» **RECORD EXTRACTS**
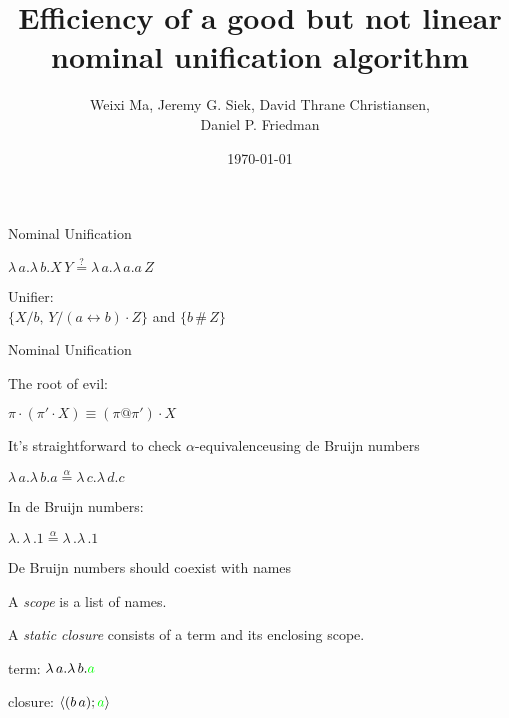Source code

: \documentclass[pdf]{beamer}
\date{\today}
\title{Efficiency of a good but not linear nominal unification algorithm}
\author{Weixi Ma, Jeremy G. Siek, David Thrane Christiansen,\\ Daniel P. Friedman}
\newcommand{\bd}[2] {
 #1/ #2
}
\newcommand{\clos}[2] {
\langle #2; #1 \rangle
}
\newcommand{\app}[2] {
#1\, #2
}
\newcommand{\swap}[2] {
  #1\leftrightarrow#2
}
\newcommand{\alphaeq}[2] {
  #1\stackrel{\alpha}{=}#2
}
\begin{document}


\begin{frame}
  \maketitle
\end{frame}

\begin{frame}{Nominal Unification~\citep{urban_nominal_2004}}
  
  {\centering
    $\lambda\,a.\lambda\,b.\app{X}{Y} \stackrel{?}{=} \lambda\,a.\lambda\,a.\app{a}{Z}$
    \par}
  \vspace{1cm}
  {\centering
    Unifier:\\
    $\{\bd{X}{b},\,\bd{Y}{(\swap{a}{b})\cdot Z}\}$ and $\{b\,\#\,Z\}$
    \par}
\end{frame}

\begin{frame}{Nominal Unification~\citep{urban_nominal_2004}}

  {\centering
  The root of evil:
  \par}
  {\centering
    $\pi\cdot(\pi'\cdot X) \equiv (\pi@\pi')\cdot X$
  \par}
\end{frame}

\begin{frame}{It's straightforward to check $\alpha$-equivalence}{using de Bruijn numbers~\citep{de_bruijn_lambda_1972}}
 
 {\centering
   $\alphaeq{\lambda\,a.\lambda\,b.a}{\lambda\,c.\lambda\,d.c}$
 \par}
\vspace{1cm}
  {\centering
  In de Bruijn numbers:\par}
 {\centering
   $\alphaeq{\lambda.\,\lambda\,.1}{\lambda\,.\lambda\,.1}$
 \par}
\end{frame}

\begin{frame}{De Bruijn numbers should coexist with names}

  {\centering
    A \emph{scope} is a list of names.
  \par}
  {\centering
    A \emph{static closure} consists of {\color{green}a term} and its enclosing scope. \\
  \par}
  \vspace{1cm}
  
  {\centering term: $\lambda\,a.\lambda\,b.{\color{green}a}$
  \par}

{\centering
 closure: $\clos{{\color{green}a}}{(b\,a)}$
\par}
\end{frame}
\end{document}

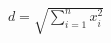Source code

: \documentclass[preview]{standalone}
\begin{document}
\begin{align*}
d = \sqrt{\sum_{i=1}^n x_i^2}
\end{align*}
\end{document}
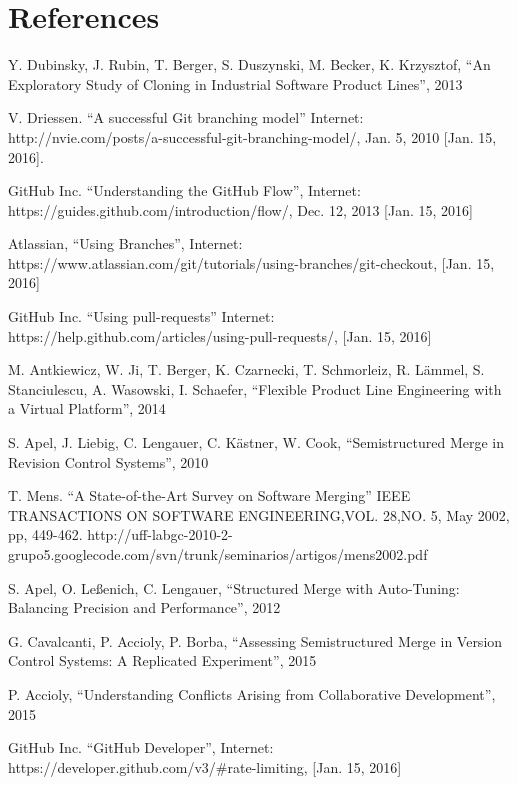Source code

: \chapter{References}
\begin{thebibliography}{69}
 Y. Dubinsky, J. Rubin, T. Berger, S. Duszynski, M. Becker, K. Krzysztof, “An Exploratory Study of Cloning in Industrial Software Product Lines”, 2013

 V. Driessen. “A successful Git branching model” Internet: http://nvie.com/posts/a-successful-git-branching-model/, Jan. 5, 2010 [Jan. 15, 2016].

 GitHub Inc. “Understanding the GitHub Flow”, Internet: https://guides.github.com/introduction/flow/, Dec. 12, 2013 [Jan. 15, 2016]

 Atlassian, “Using Branches”, Internet: https://www.atlassian.com/git/tutorials/using-branches/git-checkout, [Jan. 15, 2016]

 GitHub Inc. “Using pull-requests” Internet: https://help.github.com/articles/using-pull-requests/, [Jan. 15, 2016]

 M. Antkiewicz, W. Ji, T. Berger, K. Czarnecki, T. Schmorleiz, R. Lämmel, S. Stanciulescu, A. Wasowski, I. Schaefer, “Flexible Product Line Engineering with a Virtual Platform”, 2014

 S. Apel, J. Liebig, C. Lengauer, C. Kästner, W. Cook, “Semistructured Merge in Revision Control Systems”, 2010

 T. Mens. “A State-of-the-Art Survey on Software Merging” IEEE TRANSACTIONS ON SOFTWARE ENGINEERING,VOL. 28,NO. 5, May 2002, pp, 449-462.
http://uff-labgc-2010-2-grupo5.googlecode.com/svn/trunk/seminarios/artigos/mens2002.pdf

 S. Apel, O. Leßenich, C. Lengauer, “Structured Merge with Auto-Tuning: Balancing Precision and Performance”, 2012

 G. Cavalcanti, P. Accioly, P. Borba, “Assessing Semistructured Merge in Version Control Systems: A Replicated Experiment”, 2015

 P. Accioly, “Understanding Conflicts Arising from Collaborative Development”, 2015

 GitHub Inc. “GitHub Developer”, Internet: https://developer.github.com/v3/\#rate-limiting, [Jan. 15, 2016]
\end{thebibliography}
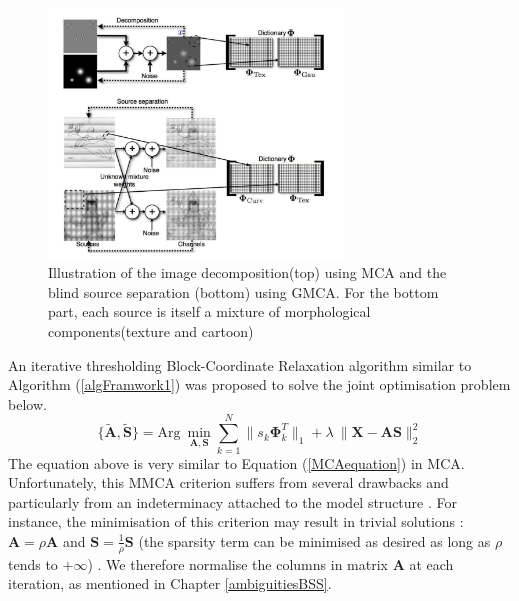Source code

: \begin{figure}[!htbp]
\centering
\includegraphics[width=0.7\textwidth]{images/mca_gmca.png}
\caption{Illustration of the image decomposition(top) using MCA and the blind source separation (bottom) using GMCA. For the bottom part, each source is itself a mixture of morphological components(texture and cartoon)}
\label{illu_mca_and_gmca}
\end{figure}

An iterative thresholding Block-Coordinate Relaxation algorithm similar to Algorithm (\ref{algFramwork1}) was proposed to solve the joint optimisation problem below.
\begin{equation}
    \{\mathbf{\tilde{A},\tilde{S}}\} = \text{Arg} \: \min_{\mathbf{A},\mathbf{S}}\sum_{k=1}^N \lVert s_k \mathbf{\Phi}_k^T \rVert_{1} + \lambda \:\lVert \mathbf{X} - \mathbf{AS} \rVert^2_2
    \label{MMCAequation}
\end{equation}
The equation above is very similar to Equation (\ref{MCAequation}) in MCA. Unfortunately, this MMCA criterion suffers from several drawbacks and particularly from an indeterminacy attached to the model structure \cite{BobinJ_2007SaMD}. For instance, the minimisation of this criterion may result in trivial solutions : $\mathbf{A} = \rho \mathbf{A}$ and $\mathbf{S} = \frac{1}{\rho} \mathbf{S}$ (the sparsity term can be minimised as desired as long as $\rho$ tends to $+\infty$) \cite{BobinJ_2007SaMD}. We therefore normalise the columns in matrix $\mathbf{A}$ at each iteration, as mentioned in Chapter \ref{ambiguitiesBSS}.\\

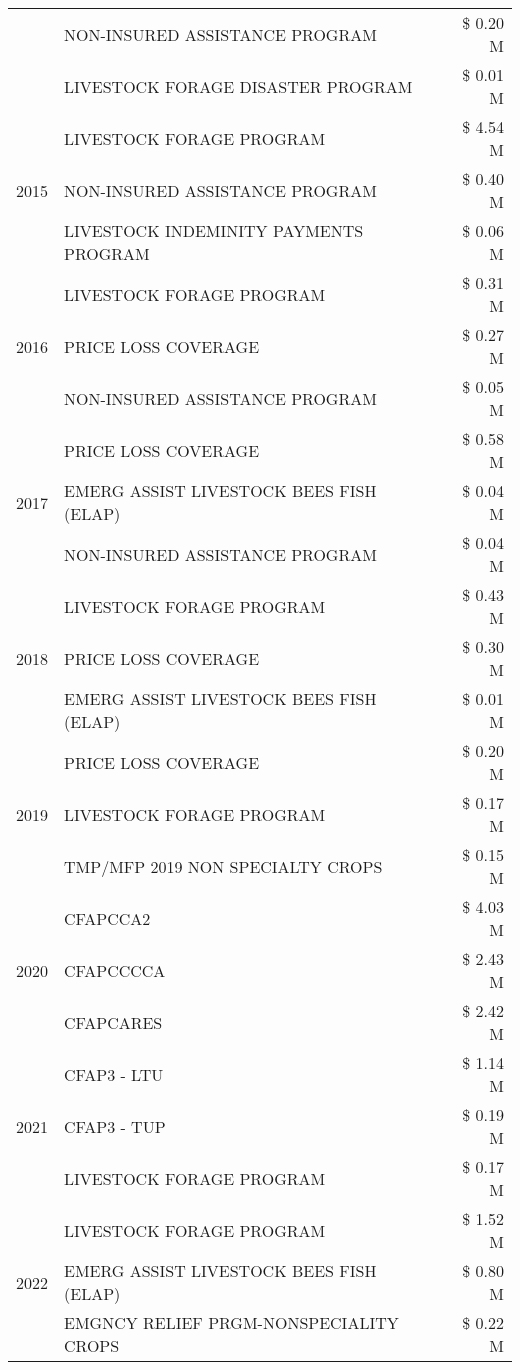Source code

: \begin{tabular}{llr}
 & NON-INSURED ASSISTANCE PROGRAM & \$ 0.20 M \\
 & LIVESTOCK FORAGE DISASTER PROGRAM & \$ 0.01 M \\
\cline{1-3}
\multirow[t]{3}{*}{2015} & LIVESTOCK FORAGE PROGRAM & \$ 4.54 M \\
 & NON-INSURED ASSISTANCE PROGRAM & \$ 0.40 M \\
 & LIVESTOCK INDEMINITY PAYMENTS PROGRAM & \$ 0.06 M \\
\cline{1-3}
\multirow[t]{3}{*}{2016} & LIVESTOCK FORAGE PROGRAM & \$ 0.31 M \\
 & PRICE LOSS COVERAGE & \$ 0.27 M \\
 & NON-INSURED ASSISTANCE PROGRAM & \$ 0.05 M \\
\cline{1-3}
\multirow[t]{3}{*}{2017} & PRICE LOSS COVERAGE & \$ 0.58 M \\
 & EMERG ASSIST LIVESTOCK BEES FISH (ELAP) & \$ 0.04 M \\
 & NON-INSURED ASSISTANCE PROGRAM & \$ 0.04 M \\
\cline{1-3}
\multirow[t]{3}{*}{2018} & LIVESTOCK FORAGE PROGRAM & \$ 0.43 M \\
 & PRICE LOSS COVERAGE & \$ 0.30 M \\
 & EMERG ASSIST LIVESTOCK BEES FISH (ELAP) & \$ 0.01 M \\
\cline{1-3}
\multirow[t]{3}{*}{2019} & PRICE LOSS COVERAGE & \$ 0.20 M \\
 & LIVESTOCK FORAGE PROGRAM & \$ 0.17 M \\
 & TMP/MFP 2019 NON SPECIALTY CROPS & \$ 0.15 M \\
\cline{1-3}
\multirow[t]{3}{*}{2020} & CFAPCCA2 & \$ 4.03 M \\
 & CFAPCCCCA & \$ 2.43 M \\
 & CFAPCARES & \$ 2.42 M \\
\cline{1-3}
\multirow[t]{3}{*}{2021} & CFAP3 - LTU & \$ 1.14 M \\
 & CFAP3 - TUP & \$ 0.19 M \\
 & LIVESTOCK FORAGE PROGRAM & \$ 0.17 M \\
\cline{1-3}
\multirow[t]{3}{*}{2022} & LIVESTOCK FORAGE PROGRAM & \$ 1.52 M \\
 & EMERG ASSIST LIVESTOCK BEES FISH (ELAP) & \$ 0.80 M \\
 & EMGNCY RELIEF PRGM-NONSPECIALITY CROPS & \$ 0.22 M \\
\cline{1-3}
\bottomrule
\end{tabular}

» **GOAL OF THE EXERCISE**
Only the lines with the string "Software" are wanted; pick them out of the records above and copy them.

» **RESPONSE AREA**
 Y. Dubinsky, J. Rubin, T. Berger, S. Duszynski, M. Becker, K. Krzysztof, “An Exploratory Study of Cloning in Industrial Software Product Lines”, 2013
 T. Mens. “A State-of-the-Art Survey on Software Merging” IEEE TRANSACTIONS ON SOFTWARE ENGINEERING,VOL. 28,NO. 5, May 2002, pp, 449-462.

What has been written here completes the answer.